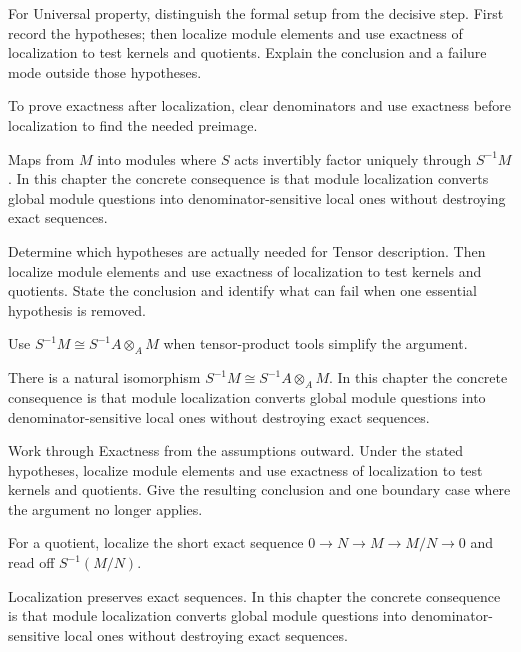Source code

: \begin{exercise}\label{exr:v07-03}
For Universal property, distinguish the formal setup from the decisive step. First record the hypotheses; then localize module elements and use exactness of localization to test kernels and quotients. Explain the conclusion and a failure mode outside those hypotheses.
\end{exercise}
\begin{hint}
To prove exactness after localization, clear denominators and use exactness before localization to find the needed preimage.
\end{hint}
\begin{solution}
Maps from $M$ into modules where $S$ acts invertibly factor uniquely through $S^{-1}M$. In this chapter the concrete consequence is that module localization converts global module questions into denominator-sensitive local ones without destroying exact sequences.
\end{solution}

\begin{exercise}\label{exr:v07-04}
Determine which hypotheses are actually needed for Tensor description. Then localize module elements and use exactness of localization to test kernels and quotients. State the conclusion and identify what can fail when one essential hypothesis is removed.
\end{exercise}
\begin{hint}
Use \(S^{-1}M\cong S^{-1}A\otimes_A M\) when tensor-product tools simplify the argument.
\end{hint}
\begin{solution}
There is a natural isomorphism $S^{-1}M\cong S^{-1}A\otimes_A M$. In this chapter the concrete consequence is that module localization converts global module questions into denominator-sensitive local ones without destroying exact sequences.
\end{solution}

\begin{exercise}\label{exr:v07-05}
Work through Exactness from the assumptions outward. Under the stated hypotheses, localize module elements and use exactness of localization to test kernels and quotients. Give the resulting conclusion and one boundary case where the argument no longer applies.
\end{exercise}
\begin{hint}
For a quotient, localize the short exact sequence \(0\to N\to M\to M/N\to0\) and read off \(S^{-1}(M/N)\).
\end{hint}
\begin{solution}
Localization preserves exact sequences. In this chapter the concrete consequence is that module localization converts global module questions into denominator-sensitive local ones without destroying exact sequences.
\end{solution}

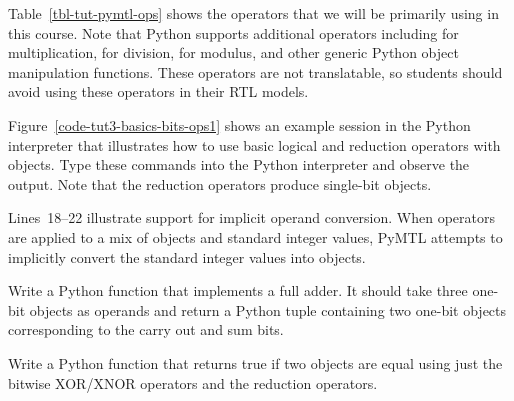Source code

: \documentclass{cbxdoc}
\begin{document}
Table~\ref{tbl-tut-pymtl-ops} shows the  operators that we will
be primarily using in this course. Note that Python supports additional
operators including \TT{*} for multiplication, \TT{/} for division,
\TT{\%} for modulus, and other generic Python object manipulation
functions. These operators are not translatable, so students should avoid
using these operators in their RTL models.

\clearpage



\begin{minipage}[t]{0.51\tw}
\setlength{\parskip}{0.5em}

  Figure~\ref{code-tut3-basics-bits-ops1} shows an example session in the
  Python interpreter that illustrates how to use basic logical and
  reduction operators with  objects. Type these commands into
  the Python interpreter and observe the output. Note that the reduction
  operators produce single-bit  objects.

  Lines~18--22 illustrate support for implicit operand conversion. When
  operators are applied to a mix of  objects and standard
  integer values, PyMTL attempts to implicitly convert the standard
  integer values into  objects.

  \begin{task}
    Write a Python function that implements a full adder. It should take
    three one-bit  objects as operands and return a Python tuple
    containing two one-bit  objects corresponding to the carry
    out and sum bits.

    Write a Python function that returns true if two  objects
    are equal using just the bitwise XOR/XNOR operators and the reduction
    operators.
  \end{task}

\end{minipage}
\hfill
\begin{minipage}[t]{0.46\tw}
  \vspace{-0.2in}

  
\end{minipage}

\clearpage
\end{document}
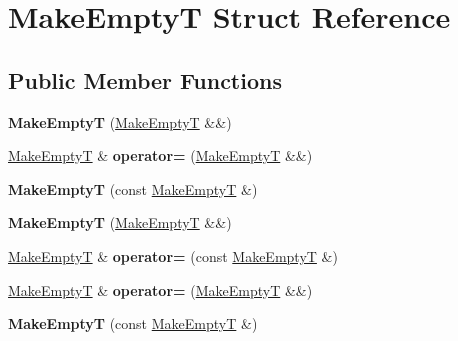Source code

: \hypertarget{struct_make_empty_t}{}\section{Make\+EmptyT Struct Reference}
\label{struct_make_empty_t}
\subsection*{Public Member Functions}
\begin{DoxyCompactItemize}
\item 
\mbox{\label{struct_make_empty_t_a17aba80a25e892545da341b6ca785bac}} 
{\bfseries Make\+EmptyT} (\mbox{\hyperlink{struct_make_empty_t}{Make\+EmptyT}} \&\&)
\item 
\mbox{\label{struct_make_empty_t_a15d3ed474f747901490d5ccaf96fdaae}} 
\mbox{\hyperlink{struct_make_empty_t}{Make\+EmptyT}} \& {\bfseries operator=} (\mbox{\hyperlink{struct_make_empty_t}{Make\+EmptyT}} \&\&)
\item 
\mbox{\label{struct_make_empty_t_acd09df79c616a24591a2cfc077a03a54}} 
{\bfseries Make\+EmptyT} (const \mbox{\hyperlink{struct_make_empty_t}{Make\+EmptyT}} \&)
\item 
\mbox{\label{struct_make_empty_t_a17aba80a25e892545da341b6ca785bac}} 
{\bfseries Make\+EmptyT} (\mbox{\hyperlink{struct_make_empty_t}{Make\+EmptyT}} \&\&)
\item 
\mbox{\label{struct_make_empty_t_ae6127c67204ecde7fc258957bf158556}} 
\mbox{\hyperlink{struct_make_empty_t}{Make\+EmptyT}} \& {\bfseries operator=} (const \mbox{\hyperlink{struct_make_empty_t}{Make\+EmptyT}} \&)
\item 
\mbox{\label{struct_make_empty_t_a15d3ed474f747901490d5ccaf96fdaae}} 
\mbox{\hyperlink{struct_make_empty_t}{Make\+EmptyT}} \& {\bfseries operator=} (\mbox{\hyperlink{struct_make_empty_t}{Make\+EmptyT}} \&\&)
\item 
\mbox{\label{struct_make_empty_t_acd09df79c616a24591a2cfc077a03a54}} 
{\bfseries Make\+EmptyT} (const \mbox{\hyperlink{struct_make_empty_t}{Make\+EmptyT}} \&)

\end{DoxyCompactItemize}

--------------------

Select every line of the material above holding the word "shows" and copy it.

WRITTEN REPLY ->
Table~\ref{tbl-tut-pymtl-ops} shows the  operators that we will
  Figure~\ref{code-tut3-basics-bits-ops1} shows an example session in the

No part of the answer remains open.